= Work item =
With all images left out, restate the records below exactly as written.

** Stored data follows **

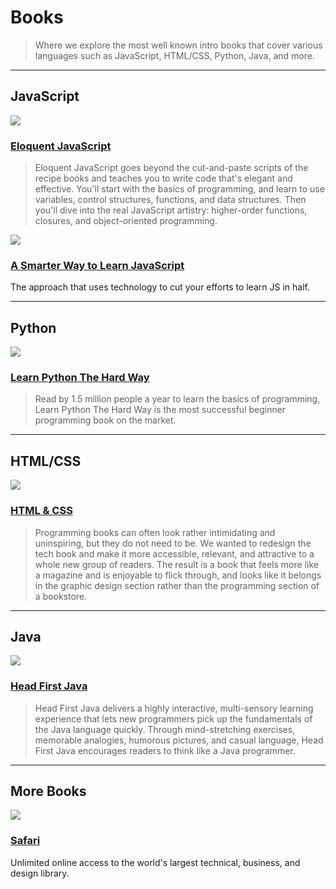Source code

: # Books

> Where we explore the most well known intro books that cover various languages such as JavaScript, HTML/CSS, Python, Java, and more.

---

## JavaScript

![](http://eloquentjavascript.net/img/cover.png)

### [Eloquent JavaScript](http://eloquentjavascript.net)
> Eloquent JavaScript goes beyond the cut-and-paste scripts of the recipe books and teaches you to write code that's elegant and effective. You'll start with the basics of programming, and learn to use variables, control structures, functions, and data structures. Then you'll dive into the real JavaScript artistry: higher-order functions, closures, and object-oriented programming.

![](http://www.ebook3000.com/upimg/allimg/140207/2105270.jpg)

### [A Smarter Way to Learn JavaScript](http://www.asmarterwaytolearn.com/)

The approach that uses technology to cut your efforts to learn JS in half.

---

## Python

![](https://www.kno.com/images/book-jackets/9780133124330.jpg)

### [Learn Python The Hard Way](http://learnpythonthehardway.org)
> Read by 1.5 million people a year to learn the basics of programming, Learn Python The Hard Way is the most successful beginner programming book on the market.

---

## HTML/CSS

![](http://cdn.tripwiremagazine.com/wp-content/uploads/2012/05/html-css-design-build-websites.jpg)

### [HTML & CSS](http://www.htmlandcssbook.com)
> Programming books can often look rather intimidating and uninspiring, but they do not need to be. We wanted to redesign the tech book and make it more accessible, relevant, and attractive to a whole new group of readers. The result is a book that feels more like a magazine and is enjoyable to flick through, and looks like it belongs in the graphic design section rather than the programming section of a bookstore.

---

## Java

![](https://huacm.files.wordpress.com/2015/03/5133972-e1426017646701.png)

### [Head First Java](http://www.headfirstlabs.com/books/hfjava/)
> Head First Java delivers a highly interactive, multi-sensory learning experience that lets new programmers pick up the fundamentals of the Java language quickly. Through mind-stretching exercises, memorable analogies, humorous pictures, and casual language, Head First Java encourages readers to think like a Java programmer.

---

## More Books

![](https://blog.safaribooksonline.com/wp-content/uploads/2014/07/safari-logo-sunshine.png)

### [Safari](https://www.safaribooksonline.com/t/?q=*&limit=30)

Unlimited online access to the world's largest technical, business, and design library.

** End of Stored data **

= Exercise answer =
Source code

: # Books

> Where we explore the most well known intro books that cover various languages such as JavaScript, HTML/CSS, Python, Java, and more.

---

## JavaScript

![](http://eloquentjavascript.net/img/cover.png)

### [Eloquent JavaScript](http://eloquentjavascript.net)
> Eloquent JavaScript goes beyond the cut-and-paste scripts of the recipe books and teaches you to write code that's elegant and effective. You'll start with the basics of programming, and learn to use variables, control structures, functions, and data structures. Then you'll dive into the real JavaScript artistry: higher-order functions, closures, and object-oriented programming.

![](http://www.ebook3000.com/upimg/allimg/140207/2105270.jpg)

### [A Smarter Way to Learn JavaScript](http://www.asmarterwaytolearn.com/)

The approach that uses technology to cut your efforts to learn JS in half.

---

## Python

![](https://www.kno.com/images/book-jackets/9780133124330.jpg)

### [Learn Python The Hard Way](http://learnpythonthehardway.org)
> Read by 1.5 million people a year to learn the basics of programming, Learn Python The Hard Way is the most successful beginner programming book on the market.

---

## HTML/CSS

![](http://cdn.tripwiremagazine.com/wp-content/uploads/2012/05/html-css-design-build-websites.jpg)

### [HTML & CSS](http://www.htmlandcssbook.com)
> Programming books can often look rather intimidating and uninspiring, but they do not need to be. We wanted to redesign the tech book and make it more accessible, relevant, and attractive to a whole new group of readers. The result is a book that feels more like a magazine and is enjoyable to flick through, and looks like it belongs in the graphic design section rather than the programming section of a bookstore.

---

## Java

![](https://huacm.files.wordpress.com/2015/03/5133972-e1426017646701.png)

### [Head First Java](http://www.headfirstlabs.com/books/hfjava/)
> Head First Java delivers a highly interactive, multi-sensory learning experience that lets new programmers pick up the fundamentals of the Java language quickly. Through mind-stretching exercises, memorable analogies, humorous pictures, and casual language, Head First Java encourages readers to think like a Java programmer.

---

## More Books

![](https://blog.safaribooksonline.com/wp-content/uploads/2014/07/safari-logo-sunshine.png)

### [Safari](https://www.safaribooksonline.com/t/?q=*&limit=30)

Unlimited online access to the world's largest technical, business, and design library.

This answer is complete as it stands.